> **Data**
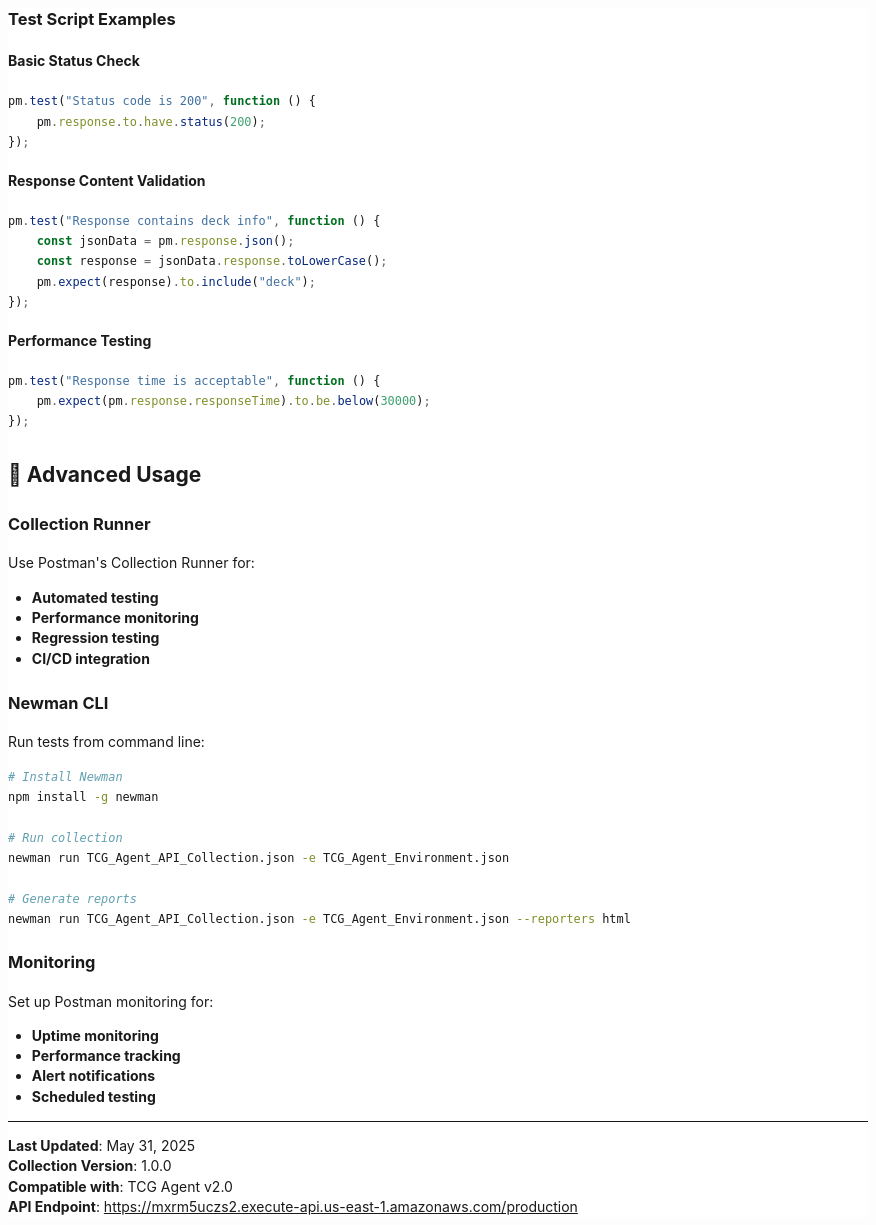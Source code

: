 ### **Test Script Examples**

#### **Basic Status Check**
```javascript
pm.test("Status code is 200", function () {
    pm.response.to.have.status(200);
});
```

#### **Response Content Validation**
```javascript
pm.test("Response contains deck info", function () {
    const jsonData = pm.response.json();
    const response = jsonData.response.toLowerCase();
    pm.expect(response).to.include("deck");
});
```

#### **Performance Testing**
```javascript
pm.test("Response time is acceptable", function () {
    pm.expect(pm.response.responseTime).to.be.below(30000);
});
```

## 🚀 Advanced Usage

### **Collection Runner**

Use Postman's Collection Runner for:
- **Automated testing**
- **Performance monitoring**
- **Regression testing**
- **CI/CD integration**

### **Newman CLI**

Run tests from command line:
```bash
# Install Newman
npm install -g newman

# Run collection
newman run TCG_Agent_API_Collection.json -e TCG_Agent_Environment.json

# Generate reports
newman run TCG_Agent_API_Collection.json -e TCG_Agent_Environment.json --reporters html
```

### **Monitoring**

Set up Postman monitoring for:
- **Uptime monitoring**
- **Performance tracking**
- **Alert notifications**
- **Scheduled testing**

---

**Last Updated**: May 31, 2025  
**Collection Version**: 1.0.0  
**Compatible with**: TCG Agent v2.0  
**API Endpoint**: https://mxrm5uczs2.execute-api.us-east-1.amazonaws.com/production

> **What the exercise asks**
Would you please output the listing above exactly, leaving out the pictures?

> **Exercise answer**
Source code

: ### **Test Script Examples**

#### **Basic Status Check**
```javascript
pm.test("Status code is 200", function () {
    pm.response.to.have.status(200);
});
```

#### **Response Content Validation**
```javascript
pm.test("Response contains deck info", function () {
    const jsonData = pm.response.json();
    const response = jsonData.response.toLowerCase();
    pm.expect(response).to.include("deck");
});
```

#### **Performance Testing**
```javascript
pm.test("Response time is acceptable", function () {
    pm.expect(pm.response.responseTime).to.be.below(30000);
});
```

## 🚀 Advanced Usage

### **Collection Runner**

Use Postman's Collection Runner for:
- **Automated testing**
- **Performance monitoring**
- **Regression testing**
- **CI/CD integration**

### **Newman CLI**

Run tests from command line:
```bash
# Install Newman
npm install -g newman

# Run collection
newman run TCG_Agent_API_Collection.json -e TCG_Agent_Environment.json

# Generate reports
newman run TCG_Agent_API_Collection.json -e TCG_Agent_Environment.json --reporters html
```

### **Monitoring**

Set up Postman monitoring for:
- **Uptime monitoring**
- **Performance tracking**
- **Alert notifications**
- **Scheduled testing**

---

**Last Updated**: May 31, 2025  
**Collection Version**: 1.0.0  
**Compatible with**: TCG Agent v2.0  
**API Endpoint**: https://mxrm5uczs2.execute-api.us-east-1.amazonaws.com/production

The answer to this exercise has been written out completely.